Abdominal Training: Misconceptions and Solutions


By Keenan Robinson//NBAC Director of Athlete Services

Common abdominal training programs promise increased strength and performance through repeated forward flexion exercises, such as the standard sit up and the v-up. What these programs don’t offer are dynamic, functional movements that stabilize the spine and strengthen the core to facilitate an explosive transfer of power from the legs to the arms, which is the key to increasing velocity and power in any stroke and distance. What’s worse, sessions of speedy crunches before or after practice without a solid foundation of stabilization work can potentially be detrimental to the swimmer, resulting in muscle and postural imbalances that can lead to a variety of injuries.

If it seems frightening to let go of those timeless sit up routines, consider the recent biomechanical studies and evaluations of cadaveric models that showed repeated standard crunches slowly degenerated or caused perforation of the spinal disc – which can irritate the nerve roots of the spinal cord. Moreover, repeated extension and hyperextension of the spine, such as prone supermans, could cause bone damage such as displaced vertebra. Needless to say, these studies encourage moving away from such exercises in favor of more stabilization and resistance of movement exercises in all three planes of motion (sagital, frontal, and transverse).

It should be understood by the coach and athlete that the purpose of the “core” – or more specifically, the rectus abdominals, internal/external oblique’s, diaphragm, transverse abdominis, multifidus, quadratus lumborum, latissmus dorsi, erector spinae, gluteal muscles, and hamstrings – is to stabilize the spine and allow a transfer of power from the legs to the arms. By better understanding this, core strength can be maximized, and an overall safer and more effective trunk training dry land program can be implemented.

Before we get into the movement patterns every swimmer should be training, it is worth mentioning that the shape of the human spine disc is dependent on genetics. Some athletes are able to rotate with little to no risk of injury, whereas others are more suited for repeated bending with minimal risk of injury. Unfortunately, there is no way to determine what our threshold is prior to failure and resultant injury.

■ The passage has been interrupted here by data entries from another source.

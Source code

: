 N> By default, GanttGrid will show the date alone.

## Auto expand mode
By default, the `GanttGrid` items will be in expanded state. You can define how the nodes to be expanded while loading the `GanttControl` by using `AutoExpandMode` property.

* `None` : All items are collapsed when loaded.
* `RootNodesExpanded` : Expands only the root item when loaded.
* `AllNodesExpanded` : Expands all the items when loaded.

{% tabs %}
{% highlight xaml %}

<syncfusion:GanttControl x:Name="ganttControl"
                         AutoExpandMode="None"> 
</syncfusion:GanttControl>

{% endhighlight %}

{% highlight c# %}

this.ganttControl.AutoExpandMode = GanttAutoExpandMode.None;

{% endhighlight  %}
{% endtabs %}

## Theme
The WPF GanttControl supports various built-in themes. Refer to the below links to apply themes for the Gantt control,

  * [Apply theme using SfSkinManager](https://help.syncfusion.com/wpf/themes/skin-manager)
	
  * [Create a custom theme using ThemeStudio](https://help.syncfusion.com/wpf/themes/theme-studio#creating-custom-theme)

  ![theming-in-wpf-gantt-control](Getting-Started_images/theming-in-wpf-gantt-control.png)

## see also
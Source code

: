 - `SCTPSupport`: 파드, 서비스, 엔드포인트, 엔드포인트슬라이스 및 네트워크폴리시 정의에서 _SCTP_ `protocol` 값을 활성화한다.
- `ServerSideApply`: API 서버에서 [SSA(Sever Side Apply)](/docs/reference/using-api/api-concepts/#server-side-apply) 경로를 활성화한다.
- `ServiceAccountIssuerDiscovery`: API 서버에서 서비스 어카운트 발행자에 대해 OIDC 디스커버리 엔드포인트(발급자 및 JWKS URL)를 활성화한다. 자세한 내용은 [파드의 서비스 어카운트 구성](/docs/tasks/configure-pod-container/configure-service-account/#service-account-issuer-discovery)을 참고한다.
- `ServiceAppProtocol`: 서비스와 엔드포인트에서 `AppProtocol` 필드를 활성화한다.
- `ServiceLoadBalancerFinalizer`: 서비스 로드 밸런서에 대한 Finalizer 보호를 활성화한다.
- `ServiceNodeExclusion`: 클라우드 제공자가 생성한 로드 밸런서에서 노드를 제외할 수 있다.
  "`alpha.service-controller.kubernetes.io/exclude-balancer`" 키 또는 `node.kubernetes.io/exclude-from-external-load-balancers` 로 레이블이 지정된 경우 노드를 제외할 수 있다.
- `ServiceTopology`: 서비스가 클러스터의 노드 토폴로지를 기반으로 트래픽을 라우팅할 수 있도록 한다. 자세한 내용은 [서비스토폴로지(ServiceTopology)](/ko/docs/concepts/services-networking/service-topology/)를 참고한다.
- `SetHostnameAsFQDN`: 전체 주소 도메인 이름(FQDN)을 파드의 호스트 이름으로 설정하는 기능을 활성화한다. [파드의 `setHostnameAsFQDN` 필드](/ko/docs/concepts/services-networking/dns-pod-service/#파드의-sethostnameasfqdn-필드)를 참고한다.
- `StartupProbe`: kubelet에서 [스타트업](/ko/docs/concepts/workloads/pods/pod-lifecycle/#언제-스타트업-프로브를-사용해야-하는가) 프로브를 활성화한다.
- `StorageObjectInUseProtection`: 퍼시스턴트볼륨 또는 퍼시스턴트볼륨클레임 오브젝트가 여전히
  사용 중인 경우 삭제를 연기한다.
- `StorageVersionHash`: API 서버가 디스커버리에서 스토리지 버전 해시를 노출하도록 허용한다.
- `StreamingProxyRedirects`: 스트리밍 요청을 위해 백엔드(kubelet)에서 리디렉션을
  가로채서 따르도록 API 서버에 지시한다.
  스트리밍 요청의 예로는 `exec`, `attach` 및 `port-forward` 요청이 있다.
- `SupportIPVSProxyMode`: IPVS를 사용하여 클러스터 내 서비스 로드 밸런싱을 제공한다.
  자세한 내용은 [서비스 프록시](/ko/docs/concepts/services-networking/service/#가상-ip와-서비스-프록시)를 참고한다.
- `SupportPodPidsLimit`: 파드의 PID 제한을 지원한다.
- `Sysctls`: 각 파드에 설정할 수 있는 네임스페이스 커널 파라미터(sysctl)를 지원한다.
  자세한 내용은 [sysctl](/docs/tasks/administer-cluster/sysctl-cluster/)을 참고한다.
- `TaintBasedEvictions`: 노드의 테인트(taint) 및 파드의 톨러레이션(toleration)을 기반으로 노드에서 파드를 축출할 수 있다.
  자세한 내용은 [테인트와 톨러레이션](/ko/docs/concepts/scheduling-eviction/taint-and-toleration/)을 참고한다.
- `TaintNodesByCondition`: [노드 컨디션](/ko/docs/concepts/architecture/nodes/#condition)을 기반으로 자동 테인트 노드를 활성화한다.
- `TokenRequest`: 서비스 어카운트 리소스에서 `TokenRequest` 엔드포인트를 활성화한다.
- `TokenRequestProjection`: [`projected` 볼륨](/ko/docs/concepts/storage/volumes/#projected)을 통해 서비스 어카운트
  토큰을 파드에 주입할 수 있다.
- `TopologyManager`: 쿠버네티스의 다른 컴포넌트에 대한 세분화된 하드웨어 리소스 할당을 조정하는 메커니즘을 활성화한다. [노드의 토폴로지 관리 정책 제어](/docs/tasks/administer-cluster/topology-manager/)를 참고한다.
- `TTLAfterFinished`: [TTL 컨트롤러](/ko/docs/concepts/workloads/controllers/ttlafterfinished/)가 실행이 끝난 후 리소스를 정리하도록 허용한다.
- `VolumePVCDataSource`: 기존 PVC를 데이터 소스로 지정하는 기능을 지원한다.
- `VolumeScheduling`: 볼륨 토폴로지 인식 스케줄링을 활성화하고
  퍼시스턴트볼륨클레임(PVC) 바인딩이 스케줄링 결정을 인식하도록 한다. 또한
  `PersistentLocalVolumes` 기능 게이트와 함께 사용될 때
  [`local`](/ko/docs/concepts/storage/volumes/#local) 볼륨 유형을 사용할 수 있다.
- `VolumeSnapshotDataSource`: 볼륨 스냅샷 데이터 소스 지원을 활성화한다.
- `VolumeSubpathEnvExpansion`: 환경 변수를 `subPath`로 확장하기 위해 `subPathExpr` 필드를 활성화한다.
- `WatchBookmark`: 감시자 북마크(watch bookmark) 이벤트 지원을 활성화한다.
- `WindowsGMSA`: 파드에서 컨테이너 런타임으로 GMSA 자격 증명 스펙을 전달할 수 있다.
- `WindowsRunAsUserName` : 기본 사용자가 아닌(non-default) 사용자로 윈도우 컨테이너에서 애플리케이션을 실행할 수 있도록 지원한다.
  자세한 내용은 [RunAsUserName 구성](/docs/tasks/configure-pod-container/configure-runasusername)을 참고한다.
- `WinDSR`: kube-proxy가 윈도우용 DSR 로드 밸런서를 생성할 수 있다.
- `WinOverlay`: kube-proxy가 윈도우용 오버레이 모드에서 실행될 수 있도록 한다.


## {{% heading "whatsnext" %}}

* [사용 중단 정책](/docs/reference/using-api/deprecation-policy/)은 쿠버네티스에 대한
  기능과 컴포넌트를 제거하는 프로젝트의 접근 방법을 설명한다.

Rotary Power Movements: Exercises that allow the swimmer to develop rotary power but prevent the bottom of the rib cage from leaving the pelvis.

Anti-Extension Movements: Exercises that prevent the swimmer from going into hyperextension of the lower back or using the low back extensors as a means to achieve hip extension. By training this movement, we enhance the anterior core muscles’ strength and endurance and preserve the integrity of the spinal anatomy. It is also great for improving the lordotic lumbar curved posture (also known as ‘swayback’) commonly seen in swimmers.

Anti-Lateral Flexion Movements: Tremendous at developing the internal/external obliques as well as the quadratus lumborum and multifidus (lower back). This series of movement patterns are also important in maintaining intervertebral disc health.

Medicine Ball Lifts and Chops
The Medicine Ball Chop develops anti-flexion rotary power while the Medicine Ball Lift develops anti-extension rotatory power, meaning the human body will learn to transfer power in diagonal patterns both forwards and backwards.

Physioball/Ab Roll Out
An excellent exercise is the Physioball Roll Out, which can eventually be progressed to more advanced equipment such as ab rolls and TRXs. Emphasis is on the ability to extend from the glutes and hamstrings to the end range of motion (at or near pelvic neutral, but not beyond) – stabalizing with the anterior musculature – and then returning to the start position using the glutes and hamstrings.

Kettlebell Bottoms-Up Walk
The swimmer focuses on a walking posture in which their torso remains upright, long, and resists any side bending or swaying. Additionally, this exercise gives the benefit of shoulder stability training.

Keep in mind - when developing your core routine for dryland, remember to train the low back to stabilize the spine and allow the extremities to move. Once your athletes have developed great posture along with muscular endurance, the more traditional abs can be implemented into your program in small doses such as during the taper.